Understanding the disease cycle: groundbreaking research from Stanford using TDA

One of the great rewards of our collaboration program is seeing groundbreaking work get published using our software. Stanford Microbiology, and in particular, Dr. David Schneider and his lab seem to achieve this status annually.  

To wit, they recently won a $6M grant from DARPA to continue their pioneering work in understanding disease recovery. Their work was so substantial that it was published in two separate PLOS papers.  Both papers demonstrate how our underlying technology, Topological Data Analysis (TDA) was used to map the way hosts loop through the disease space.

The work was performed using the unsupervised learning capabilities of our platform and are distinguished by the visualizations of disease maps using cross-sectional data.

Currently, there is no/little data collected when animals/humans recover from disease, so the potential business impact is significant and would vary by disease indication.
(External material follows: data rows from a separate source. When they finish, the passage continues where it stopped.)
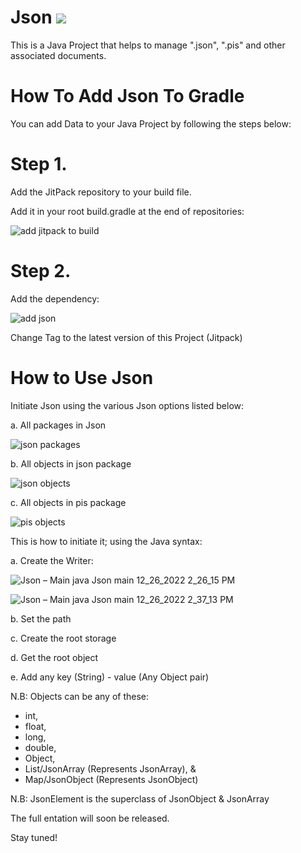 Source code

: # Json [![](https://jitpack.io/v/Petersburg2020/Json.svg)](https://jitpack.io/#Petersburg2020/Json)

This is a Java Project that helps to manage ".json", ".pis" and other associated documents.

# How To Add Json To Gradle

You can add Data to your Java Project by following the steps below:

# Step 1. 
Add the JitPack repository to your build file.

Add it in your root build.gradle at the end of repositories:

![add jitpack to build](https://user-images.githubusercontent.com/61753269/209490940-9d9a9925-3137-4212-b9d2-d49c5c15a55e.png)

# Step 2. 
Add the dependency:

![add json](https://user-images.githubusercontent.com/61753269/209552945-73d5d855-2583-4929-bb3a-06c5188c842f.png)

Change Tag to the latest version of this Project (Jitpack)

# How to Use Json
Initiate Json using the various Json options listed below:

a. All packages in Json

![json packages](https://user-images.githubusercontent.com/61753269/209553106-95a21d47-709e-4c58-88f4-4d28a881b958.png)

b. All objects in json package

![json objects](https://user-images.githubusercontent.com/61753269/209554047-df928161-b8a0-4435-9ebe-8e569760626c.png)

c. All objects in pis package

![pis objects](https://user-images.githubusercontent.com/61753269/209553457-c1063e0b-4039-41e9-a5a8-922c052be4ef.png)

This is how to initiate it; using the Java syntax:

a. Create the Writer:

![Json – Main java  Json main  12_26_2022 2_26_15 PM](https://user-images.githubusercontent.com/61753269/209553952-d3243dcf-b68f-4818-a60c-1279e22a1a4e.png)

![Json – Main java  Json main  12_26_2022 2_37_13 PM](https://user-images.githubusercontent.com/61753269/209554738-d8995c07-4fb2-4e2f-b4fe-4862c2d62f7d.png)

b. Set the path

c. Create the root storage

d. Get the root object

e. Add any key (String) - value (Any Object pair)

N.B: Objects can be any of these:

- int, 
- float,
- long,
- double,
- Object,
- List/JsonArray (Represents JsonArray), &
- Map/JsonObject (Represents JsonObject)

N.B: JsonElement is the superclass of JsonObject & JsonArray

The full entation will soon be released. 

Stay tuned!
The Schneider lab used TDA to cluster data without imposing a connection structure such as a hierarchical pattern or least branching tree. Topological networks provide a striking representation of the health space that resembles the disease maps in which distinct regions of the networks correspond to distinct parts of the disease: comfort, sickness, and recovery.  Indeed, both the mouse and human datasets form these elegant, clearly defined looping structures.

Dr. Schnieder’s team mapped the intensity of parameters such as parasites, RBCs, granulocytes, or reticulocytes – finding that the mouse and human infections are collinear in many respects, having the same order of events. TDA graphs were used to separate the living and dying mice into two different paths and then determined how gene expression differed between the two groups. The researchers demonstrated that RBCs and reticulocytes differed in their representation in living and dying mice as their paths through disease space separated.
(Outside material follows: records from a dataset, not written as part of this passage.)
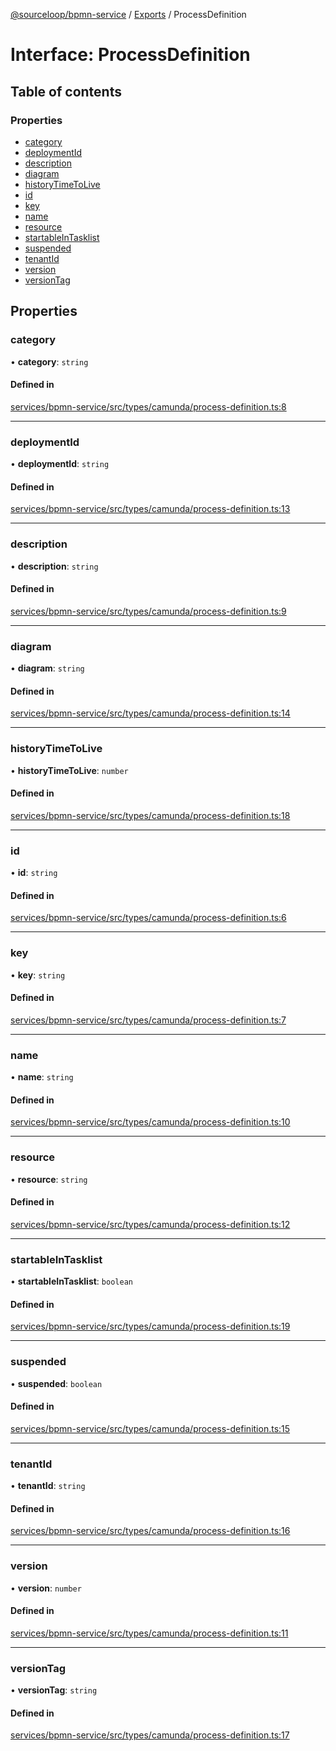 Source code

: [@sourceloop/bpmn-service](../README.md) / [Exports](../modules.md) / ProcessDefinition

# Interface: ProcessDefinition

## Table of contents

### Properties

- [category](ProcessDefinition.md#category)
- [deploymentId](ProcessDefinition.md#deploymentid)
- [description](ProcessDefinition.md#description)
- [diagram](ProcessDefinition.md#diagram)
- [historyTimeToLive](ProcessDefinition.md#historytimetolive)
- [id](ProcessDefinition.md#id)
- [key](ProcessDefinition.md#key)
- [name](ProcessDefinition.md#name)
- [resource](ProcessDefinition.md#resource)
- [startableInTasklist](ProcessDefinition.md#startableintasklist)
- [suspended](ProcessDefinition.md#suspended)
- [tenantId](ProcessDefinition.md#tenantid)
- [version](ProcessDefinition.md#version)
- [versionTag](ProcessDefinition.md#versiontag)

## Properties

### category

• **category**: `string`

#### Defined in

[services/bpmn-service/src/types/camunda/process-definition.ts:8](https://github.com/sourcefuse/loopback4-microservice-catalog/blob/00e854d46/services/bpmn-service/src/types/camunda/process-definition.ts#L8)

___

### deploymentId

• **deploymentId**: `string`

#### Defined in

[services/bpmn-service/src/types/camunda/process-definition.ts:13](https://github.com/sourcefuse/loopback4-microservice-catalog/blob/00e854d46/services/bpmn-service/src/types/camunda/process-definition.ts#L13)

___

### description

• **description**: `string`

#### Defined in

[services/bpmn-service/src/types/camunda/process-definition.ts:9](https://github.com/sourcefuse/loopback4-microservice-catalog/blob/00e854d46/services/bpmn-service/src/types/camunda/process-definition.ts#L9)

___

### diagram

• **diagram**: `string`

#### Defined in

[services/bpmn-service/src/types/camunda/process-definition.ts:14](https://github.com/sourcefuse/loopback4-microservice-catalog/blob/00e854d46/services/bpmn-service/src/types/camunda/process-definition.ts#L14)

___

### historyTimeToLive

• **historyTimeToLive**: `number`

#### Defined in

[services/bpmn-service/src/types/camunda/process-definition.ts:18](https://github.com/sourcefuse/loopback4-microservice-catalog/blob/00e854d46/services/bpmn-service/src/types/camunda/process-definition.ts#L18)

___

### id

• **id**: `string`

#### Defined in

[services/bpmn-service/src/types/camunda/process-definition.ts:6](https://github.com/sourcefuse/loopback4-microservice-catalog/blob/00e854d46/services/bpmn-service/src/types/camunda/process-definition.ts#L6)

___

### key

• **key**: `string`

#### Defined in

[services/bpmn-service/src/types/camunda/process-definition.ts:7](https://github.com/sourcefuse/loopback4-microservice-catalog/blob/00e854d46/services/bpmn-service/src/types/camunda/process-definition.ts#L7)

___

### name

• **name**: `string`

#### Defined in

[services/bpmn-service/src/types/camunda/process-definition.ts:10](https://github.com/sourcefuse/loopback4-microservice-catalog/blob/00e854d46/services/bpmn-service/src/types/camunda/process-definition.ts#L10)

___

### resource

• **resource**: `string`

#### Defined in

[services/bpmn-service/src/types/camunda/process-definition.ts:12](https://github.com/sourcefuse/loopback4-microservice-catalog/blob/00e854d46/services/bpmn-service/src/types/camunda/process-definition.ts#L12)

___

### startableInTasklist

• **startableInTasklist**: `boolean`

#### Defined in

[services/bpmn-service/src/types/camunda/process-definition.ts:19](https://github.com/sourcefuse/loopback4-microservice-catalog/blob/00e854d46/services/bpmn-service/src/types/camunda/process-definition.ts#L19)

___

### suspended

• **suspended**: `boolean`

#### Defined in

[services/bpmn-service/src/types/camunda/process-definition.ts:15](https://github.com/sourcefuse/loopback4-microservice-catalog/blob/00e854d46/services/bpmn-service/src/types/camunda/process-definition.ts#L15)

___

### tenantId

• **tenantId**: `string`

#### Defined in

[services/bpmn-service/src/types/camunda/process-definition.ts:16](https://github.com/sourcefuse/loopback4-microservice-catalog/blob/00e854d46/services/bpmn-service/src/types/camunda/process-definition.ts#L16)

___

### version

• **version**: `number`

#### Defined in

[services/bpmn-service/src/types/camunda/process-definition.ts:11](https://github.com/sourcefuse/loopback4-microservice-catalog/blob/00e854d46/services/bpmn-service/src/types/camunda/process-definition.ts#L11)

___

### versionTag

• **versionTag**: `string`

#### Defined in

[services/bpmn-service/src/types/camunda/process-definition.ts:17](https://github.com/sourcefuse/loopback4-microservice-catalog/blob/00e854d46/services/bpmn-service/src/types/camunda/process-definition.ts#L17)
One interesting element is that TDA was the only technology that would have worked in this case.

TDA produced graphs that are more obviously looping because the topological networks pull gaps closed. They visualized the “disease space” traversed by infected hosts and identified the different states of the infection process. Resilient systems will not be fit by a tree and are better described by loops – but loops elude most analytical approaches.

TDA, on the  other hand,  is sensitive to the “shape” of the data and will not arbitrarily linearize a loop and then force it to fit a tree. Instead, the analysis simply clusters related data points, represented as nodes on a network graph, and the shape of that graph reveals the connections between the time points. In the case of a resilient system, such as hosts recovering from an infection, this graph forms a loop.

Below are the author summaries for each paper with the link to actual paper.  


Tracking Resilience to Infections by Mapping Disease Space


“When we get sick, we long for recovery; thus, a major goal of medicine is to promote resilience—the ability of a host to return to its original health following an infection. While in the laboratory we can study the response to infection with precise knowledge of inoculation time and dose, sick patients in the clinic do not have this information. This creates a problem because we can’t easily differentiate between patients who are early in the stages of infection that will develop severe disease from more disease-tolerant patients who present later in the infection. The distinction between these two types of patients is important, as the less disease-tolerant patient would require a more aggressive treatment regime. To determine where patients lie along the infection timeline, we charted “disease maps” that trace a patient’s route through “disease space.” We select symptoms that produce looping graphs as patients grow sick and recover. Using a mouse–malaria model, we demonstrate that less resilient individuals take wider loops through this space, representing a longer infection time with more severe symptoms. We find this looping behavior also applies to humans and suggest that people carrying the sickle cell trait are more resilient to malaria infections.”

How Many Parameters Does It Take to Describe Disease Tolerance?

“It is an intuitive assumption that the severity of symptoms suffered during an infection must be linked to pathogen loads. However, the dose–response relationship explaining how health varies with respect to pathogen load is non-linear and can be described as a “disease tolerance curve;” this relationship can vary in response to the genetic properties of the host or pathogen as well as environmental conditions. We studied what changes in the shape of this curve can teach us about the underlying circuitry of the immune response. Using a model system in which we infected fruit flies with the bacterial pathogen Listeria monocytogenes, we observed an S-shaped disease tolerance curve. This type of curve can be described by three or four parameters in a standard manner, which allowed us to develop a simple mathematical model to explain how the curve is expected to change shape as the immune response changes. After observing the variation in curve shape due to host and pathogen genetic variation, we conclude that the damage caused by Listeria infection does not result from an over-exuberant immune response but rather is caused more directly by the pathogen.”